GOAL OF THE EXERCISE ->
Set down exactly the entries below, beginning at their first line and ending at the line with "It is also possible".

::: RECORDS PROVIDED

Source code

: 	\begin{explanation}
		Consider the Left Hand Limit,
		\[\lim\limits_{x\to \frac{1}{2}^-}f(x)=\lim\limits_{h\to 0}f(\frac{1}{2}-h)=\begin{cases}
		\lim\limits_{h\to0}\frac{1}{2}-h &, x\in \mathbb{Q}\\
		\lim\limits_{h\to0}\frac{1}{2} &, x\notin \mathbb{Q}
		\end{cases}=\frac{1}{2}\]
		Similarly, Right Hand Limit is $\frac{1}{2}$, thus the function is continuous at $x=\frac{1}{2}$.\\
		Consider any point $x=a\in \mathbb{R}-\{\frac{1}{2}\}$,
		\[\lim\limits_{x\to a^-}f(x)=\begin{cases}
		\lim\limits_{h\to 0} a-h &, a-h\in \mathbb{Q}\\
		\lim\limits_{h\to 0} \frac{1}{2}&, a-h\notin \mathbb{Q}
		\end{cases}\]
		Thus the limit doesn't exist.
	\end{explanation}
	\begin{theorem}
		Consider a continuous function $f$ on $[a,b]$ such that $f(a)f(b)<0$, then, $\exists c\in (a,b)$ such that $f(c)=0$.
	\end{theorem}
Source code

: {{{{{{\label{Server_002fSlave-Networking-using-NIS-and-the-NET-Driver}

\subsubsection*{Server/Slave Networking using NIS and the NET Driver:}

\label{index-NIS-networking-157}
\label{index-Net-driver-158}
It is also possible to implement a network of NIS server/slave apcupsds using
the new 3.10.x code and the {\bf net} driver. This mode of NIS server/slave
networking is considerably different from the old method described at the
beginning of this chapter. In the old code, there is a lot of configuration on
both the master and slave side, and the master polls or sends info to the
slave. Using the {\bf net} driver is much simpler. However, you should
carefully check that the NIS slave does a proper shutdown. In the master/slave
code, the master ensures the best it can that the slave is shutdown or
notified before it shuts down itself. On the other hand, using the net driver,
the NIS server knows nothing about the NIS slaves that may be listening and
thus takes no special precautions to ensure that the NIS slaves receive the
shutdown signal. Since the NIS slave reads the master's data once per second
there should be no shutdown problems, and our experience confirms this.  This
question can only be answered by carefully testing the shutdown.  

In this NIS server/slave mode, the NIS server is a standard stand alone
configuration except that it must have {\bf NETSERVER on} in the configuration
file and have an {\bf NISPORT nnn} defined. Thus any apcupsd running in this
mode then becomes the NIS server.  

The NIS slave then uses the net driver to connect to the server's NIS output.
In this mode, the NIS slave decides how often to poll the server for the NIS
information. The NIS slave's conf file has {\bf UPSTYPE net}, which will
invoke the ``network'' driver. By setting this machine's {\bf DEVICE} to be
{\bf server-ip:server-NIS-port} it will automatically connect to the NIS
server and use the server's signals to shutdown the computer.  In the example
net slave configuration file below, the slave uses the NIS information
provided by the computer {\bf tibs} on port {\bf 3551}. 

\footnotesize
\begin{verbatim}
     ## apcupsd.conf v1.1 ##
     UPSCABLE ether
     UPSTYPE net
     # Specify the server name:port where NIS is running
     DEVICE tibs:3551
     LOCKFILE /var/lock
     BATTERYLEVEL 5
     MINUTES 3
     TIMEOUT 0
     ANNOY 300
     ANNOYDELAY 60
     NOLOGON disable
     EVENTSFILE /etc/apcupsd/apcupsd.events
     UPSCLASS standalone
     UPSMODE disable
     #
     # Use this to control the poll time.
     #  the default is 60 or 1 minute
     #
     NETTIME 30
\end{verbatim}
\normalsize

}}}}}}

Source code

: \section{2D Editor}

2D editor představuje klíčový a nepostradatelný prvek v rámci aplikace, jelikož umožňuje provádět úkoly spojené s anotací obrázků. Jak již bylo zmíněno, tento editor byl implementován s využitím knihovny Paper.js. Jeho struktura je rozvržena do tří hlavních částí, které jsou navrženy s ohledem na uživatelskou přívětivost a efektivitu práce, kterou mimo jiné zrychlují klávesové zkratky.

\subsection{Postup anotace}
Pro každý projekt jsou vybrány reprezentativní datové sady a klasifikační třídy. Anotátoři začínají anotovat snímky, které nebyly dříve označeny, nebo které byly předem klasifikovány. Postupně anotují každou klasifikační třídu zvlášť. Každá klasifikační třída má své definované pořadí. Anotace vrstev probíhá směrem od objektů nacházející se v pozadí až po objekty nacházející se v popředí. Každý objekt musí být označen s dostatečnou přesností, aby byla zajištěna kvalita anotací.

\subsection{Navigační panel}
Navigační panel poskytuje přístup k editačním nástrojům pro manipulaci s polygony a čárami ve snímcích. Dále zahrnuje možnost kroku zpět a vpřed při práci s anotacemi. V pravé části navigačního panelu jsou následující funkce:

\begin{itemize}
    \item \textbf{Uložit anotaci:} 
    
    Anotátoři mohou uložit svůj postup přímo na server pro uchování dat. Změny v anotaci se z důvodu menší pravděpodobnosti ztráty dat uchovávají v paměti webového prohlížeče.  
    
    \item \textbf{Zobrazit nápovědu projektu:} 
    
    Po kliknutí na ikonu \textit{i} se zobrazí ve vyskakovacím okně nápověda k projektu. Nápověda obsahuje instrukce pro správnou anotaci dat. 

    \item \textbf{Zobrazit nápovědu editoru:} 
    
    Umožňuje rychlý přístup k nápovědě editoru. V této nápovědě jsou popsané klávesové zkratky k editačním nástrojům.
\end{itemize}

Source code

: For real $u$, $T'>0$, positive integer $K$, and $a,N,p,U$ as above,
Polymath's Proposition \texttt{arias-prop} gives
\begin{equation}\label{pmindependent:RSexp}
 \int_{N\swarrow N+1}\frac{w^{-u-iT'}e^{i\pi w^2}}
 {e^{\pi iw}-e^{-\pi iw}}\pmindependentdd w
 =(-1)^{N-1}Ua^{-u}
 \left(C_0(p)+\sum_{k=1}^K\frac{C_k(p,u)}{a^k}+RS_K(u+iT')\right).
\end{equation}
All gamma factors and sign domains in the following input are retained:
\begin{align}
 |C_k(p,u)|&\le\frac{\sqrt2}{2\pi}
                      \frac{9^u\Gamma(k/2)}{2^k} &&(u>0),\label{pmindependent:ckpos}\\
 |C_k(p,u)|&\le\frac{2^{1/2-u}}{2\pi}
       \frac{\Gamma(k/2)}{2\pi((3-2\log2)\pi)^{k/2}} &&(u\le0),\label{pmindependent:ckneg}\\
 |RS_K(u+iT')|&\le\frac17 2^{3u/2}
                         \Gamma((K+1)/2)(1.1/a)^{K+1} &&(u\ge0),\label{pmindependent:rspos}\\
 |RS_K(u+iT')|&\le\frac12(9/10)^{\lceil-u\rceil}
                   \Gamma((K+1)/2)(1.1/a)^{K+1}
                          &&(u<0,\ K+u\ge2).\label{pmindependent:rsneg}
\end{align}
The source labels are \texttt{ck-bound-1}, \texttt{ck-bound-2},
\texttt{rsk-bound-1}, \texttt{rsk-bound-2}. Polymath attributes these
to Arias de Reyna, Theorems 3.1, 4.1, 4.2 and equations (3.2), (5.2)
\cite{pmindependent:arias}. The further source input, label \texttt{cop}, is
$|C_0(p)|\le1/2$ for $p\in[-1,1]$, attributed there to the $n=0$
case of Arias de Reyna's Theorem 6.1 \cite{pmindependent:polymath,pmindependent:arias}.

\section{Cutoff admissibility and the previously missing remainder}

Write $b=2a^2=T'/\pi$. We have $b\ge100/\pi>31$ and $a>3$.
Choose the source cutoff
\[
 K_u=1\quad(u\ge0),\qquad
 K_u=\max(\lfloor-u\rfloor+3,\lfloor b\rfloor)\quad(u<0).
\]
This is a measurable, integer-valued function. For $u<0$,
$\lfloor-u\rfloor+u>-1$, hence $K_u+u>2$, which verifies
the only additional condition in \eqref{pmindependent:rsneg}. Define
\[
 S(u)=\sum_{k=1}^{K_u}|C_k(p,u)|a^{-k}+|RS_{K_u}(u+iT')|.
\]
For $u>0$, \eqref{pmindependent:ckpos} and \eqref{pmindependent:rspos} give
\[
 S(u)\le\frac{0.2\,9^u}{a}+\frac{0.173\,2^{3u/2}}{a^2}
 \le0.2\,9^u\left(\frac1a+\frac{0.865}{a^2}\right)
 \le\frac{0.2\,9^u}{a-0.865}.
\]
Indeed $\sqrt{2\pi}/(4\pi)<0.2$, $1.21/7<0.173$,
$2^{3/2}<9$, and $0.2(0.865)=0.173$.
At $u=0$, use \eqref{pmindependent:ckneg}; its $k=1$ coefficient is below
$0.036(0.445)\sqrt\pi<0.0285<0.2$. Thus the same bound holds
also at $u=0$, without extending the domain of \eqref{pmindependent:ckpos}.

::::::

ANSWER AREA ->
Source code

: 	\begin{explanation}
		Consider the Left Hand Limit,
		\[\lim\limits_{x\to \frac{1}{2}^-}f(x)=\lim\limits_{h\to 0}f(\frac{1}{2}-h)=\begin{cases}
		\lim\limits_{h\to0}\frac{1}{2}-h &, x\in \mathbb{Q}\\
		\lim\limits_{h\to0}\frac{1}{2} &, x\notin \mathbb{Q}
		\end{cases}=\frac{1}{2}\]
		Similarly, Right Hand Limit is $\frac{1}{2}$, thus the function is continuous at $x=\frac{1}{2}$.\\
		Consider any point $x=a\in \mathbb{R}-\{\frac{1}{2}\}$,
		\[\lim\limits_{x\to a^-}f(x)=\begin{cases}
		\lim\limits_{h\to 0} a-h &, a-h\in \mathbb{Q}\\
		\lim\limits_{h\to 0} \frac{1}{2}&, a-h\notin \mathbb{Q}
		\end{cases}\]
		Thus the limit doesn't exist.
	\end{explanation}
	\begin{theorem}
		Consider a continuous function $f$ on $[a,b]$ such that $f(a)f(b)<0$, then, $\exists c\in (a,b)$ such that $f(c)=0$.
	\end{theorem}
Source code

: {{{{{{\label{Server_002fSlave-Networking-using-NIS-and-the-NET-Driver}

\subsubsection*{Server/Slave Networking using NIS and the NET Driver:}

\label{index-NIS-networking-157}
\label{index-Net-driver-158}
It is also possible to implement a network of NIS server/slave apcupsds using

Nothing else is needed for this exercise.